Re: [PATCH] RAS/AMD/ATL: Add MI300 support

From: Borislav Petkov
Date: Mon Jan 29 2024 - 04:28:27 EST


On Sun, Jan 28, 2024 at 09:59:50AM -0600, Yazen Ghannam wrote:
> From: Muralidhara M K <muralidhara.mk@xxxxxxx>
>
> AMD MI300 systems include on-die HBM3 memory and a unique topology. And
> they fall under Data Fabric version 4.5 in overall design.
>
> Generally, topology information (IDs, etc.) is gathered from Data Fabric
> registers.

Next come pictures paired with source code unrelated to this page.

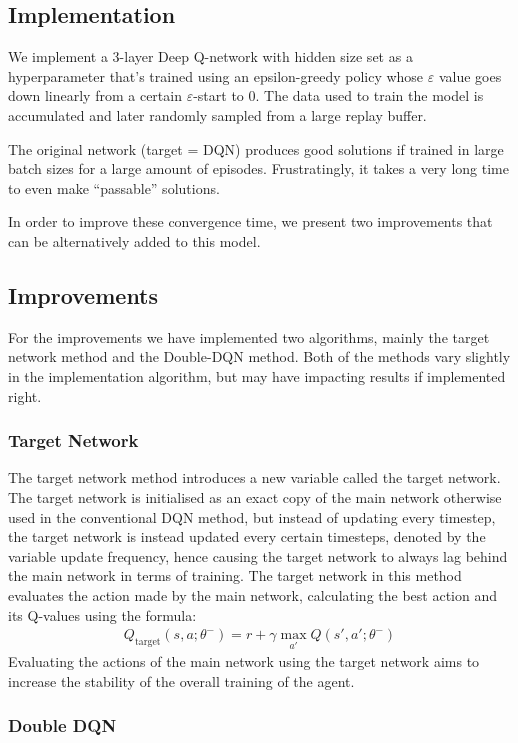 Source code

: \newpage{}
\subsection{Implementation}
We implement a 3-layer Deep Q-network with hidden size set as a hyperparameter that's trained using an epsilon-greedy policy whose $\varepsilon$ value goes down linearly from a certain $\varepsilon$-start to 0.
The data used to train the model is accumulated and later randomly sampled from a large replay buffer.

The original network (target = DQN) produces good solutions if trained in large batch sizes for a large amount of episodes.
Frustratingly, it takes a very long time to even make ``passable'' solutions.

In order to improve these convergence time, we present two improvements that can be alternatively added to this model.


\subsection{Improvements}
For the improvements we have implemented two algorithms, mainly the target network method and the
Double-DQN method. Both of the methods vary slightly in the implementation algorithm, but may have
impacting results if implemented right.
\subsubsection{Target Network}
The target network method introduces a new variable called the target network. The target network is initialised as an exact copy of the main network otherwise used in the conventional DQN method, but instead of updating every timestep, the target network is instead updated every certain timesteps, denoted by the variable update frequency, hence causing the target network to always lag behind the main network in terms of training.
The target network in this method evaluates the action made by the main network, calculating the best action and its Q-values using the formula:
\begin{align*}
    Q_{\text{target}}(s, a ; \theta^{-}) = r + \gamma \max_{a'} Q(s', a' ; \theta^{-})
\end{align*}
Evaluating the actions of the main network using the target network aims to increase the stability of the
overall training of the agent.

\subsubsection{Double DQN}

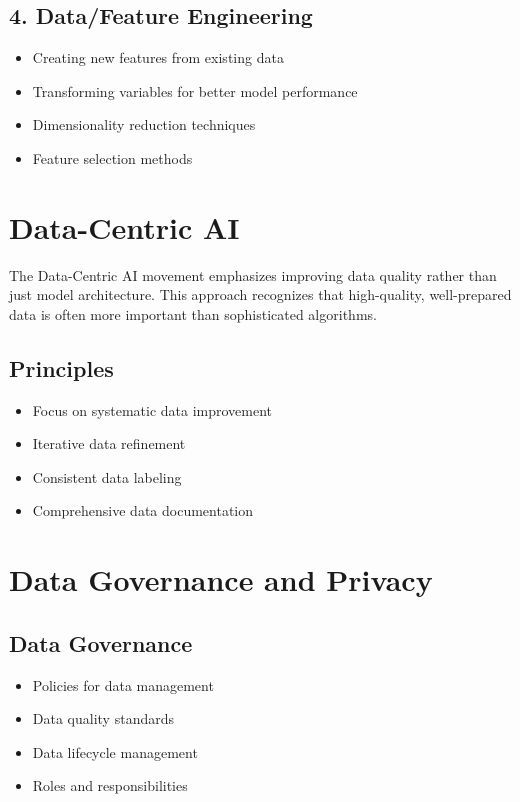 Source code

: \documentclass[12pt]{article}
\begin{document}
\subsection{4. Data/Feature Engineering}
\begin{itemize}
    \item Creating new features from existing data
    \item Transforming variables for better model performance
    \item Dimensionality reduction techniques
    \item Feature selection methods
\end{itemize}

\section{Data-Centric AI}

\begin{tcolorbox}[colback=yellow!5!white,colframe=yellow!75!black,title=Data-Centric Approach]
The Data-Centric AI movement emphasizes improving data quality rather than just model architecture. This approach recognizes that high-quality, well-prepared data is often more important than sophisticated algorithms.
\end{tcolorbox}

\subsection{Principles}
\begin{itemize}
    \item Focus on systematic data improvement
    \item Iterative data refinement
    \item Consistent data labeling
    \item Comprehensive data documentation
\end{itemize}

\section{Data Governance and Privacy}

\subsection{Data Governance}
\begin{itemize}
    \item Policies for data management
    \item Data quality standards
    \item Data lifecycle management
    \item Roles and responsibilities
\end{itemize}
\end{document}
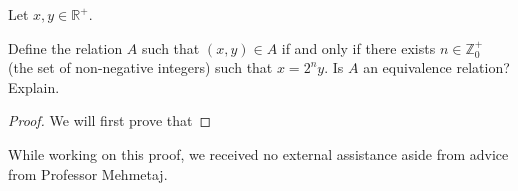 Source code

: \documentclass[12pt]{article}
\newenvironment{problem}[2][Problem]{\begin{trivlist}
\item[\hskip \labelsep {\bfseries #1}\hskip \labelsep {\bfseries #2.}]}{\end{trivlist}}
\begin{document}
\newpage
\begin{problem}{8}
    Let \( x, y \in \mathbb{R}^+ \).

\noindent Define the relation \( A \) such that \( (x, y) \in A \) if and only if there exists \( n \in \mathbb{Z}^+_0 \) (the set of non-negative integers) such that \( x = 2^n y \). Is \( A \) an equivalence relation? Explain.
\end{problem}

\begin{proof}
    We will first prove that
    
    \end{proof}

\noindent While working on this proof, we received no external assistance aside from advice from Professor Mehmetaj.
\end{document}

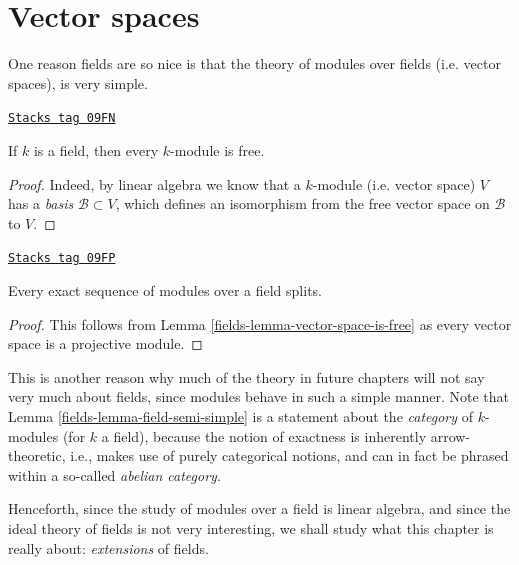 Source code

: \section{Vector spaces}
\label{fields-section-vector-spaces}
One reason fields are so nice is that the theory of modules over fields
(i.e. vector spaces), is very simple.

\begin{lemma}
\label{fields-lemma-vector-space-is-free}
\href{https://stacks.math.columbia.edu/tag/09FN}{\texttt{Stacks tag 09FN}}

If $k$ is a field, then every $k$-module is free.
\end{lemma}

\begin{proof}
Indeed, by linear algebra we know that a $k$-module (i.e. vector space)
$V$ has a {\it basis} $\mathcal{B} \subset V$, which defines an isomorphism
from the free vector space on $\mathcal{B}$ to $V$.
\end{proof}

\begin{lemma}
\label{fields-lemma-field-semi-simple}
\href{https://stacks.math.columbia.edu/tag/09FP}{\texttt{Stacks tag 09FP}}

Every exact sequence of modules over a field splits.
\end{lemma}

\begin{proof}

This follows from Lemma \ref{fields-lemma-vector-space-is-free} as every vector
space is a projective module.
\end{proof}

This is another reason why much of the theory in future chapters will not say
very much about fields, since modules behave in such a simple manner.
Note that Lemma \ref{fields-lemma-field-semi-simple} is a statement about the
{\it category} of $k$-modules (for $k$ a field), because the notion of
exactness is inherently arrow-theoretic, i.e., makes use of purely categorical
notions, and can in fact be phrased within a so-called {\it abelian category}.

\medskip\noindent
Henceforth, since the study of modules over a field is linear algebra, and
since the ideal theory of fields is not very interesting, we shall study what
this chapter is really about: {\it extensions} of fields.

However, the unique topology for MI300 means that some
> topology information is fixed in hardware and follows arbitrary
> mappings. Furthermore, not all hardware instances are software-visible,
> so register accesses must be adjusted.
>
> Recognize and add helper functions for the new MI300 interleave modes.
> Add lookup tables for fixed values where appropriate. Adjust how Die and
> Node IDs are found and used.
>
> Also, fix some register bitmasks that were mislabeled.
>
> Signed-off-by: Muralidhara M K <muralidhara.mk@xxxxxxx>
> Co-developed-by: Yazen Ghannam <yazen.ghannam@xxxxxxx>
> Signed-off-by: Yazen Ghannam <yazen.ghannam@xxxxxxx>

Applied, thanks.

> ---
> Notes:
> This patch is based on patches 2, 4, and 5 from the following set.
> https://lore.kernel.org/r/20231129073521.2127403-1-muralimk@xxxxxxx
>
> Patch 3 from above set is still needed for complete MI300 address
> translation support. This will be the first to follow.
>
> Patch 6 from above set is needed for expanding page retirement on MI300
> systems. This will be the second to follow.
>
> Patch 1 from above set adds MI200 support to ATL. This will be deferred
> until after priority MI300 updates.

Yap, agreed.

Thx.

--
Regards/Gruss,
Boris.

https://people.kernel.org/tglx/notes-about-netiquette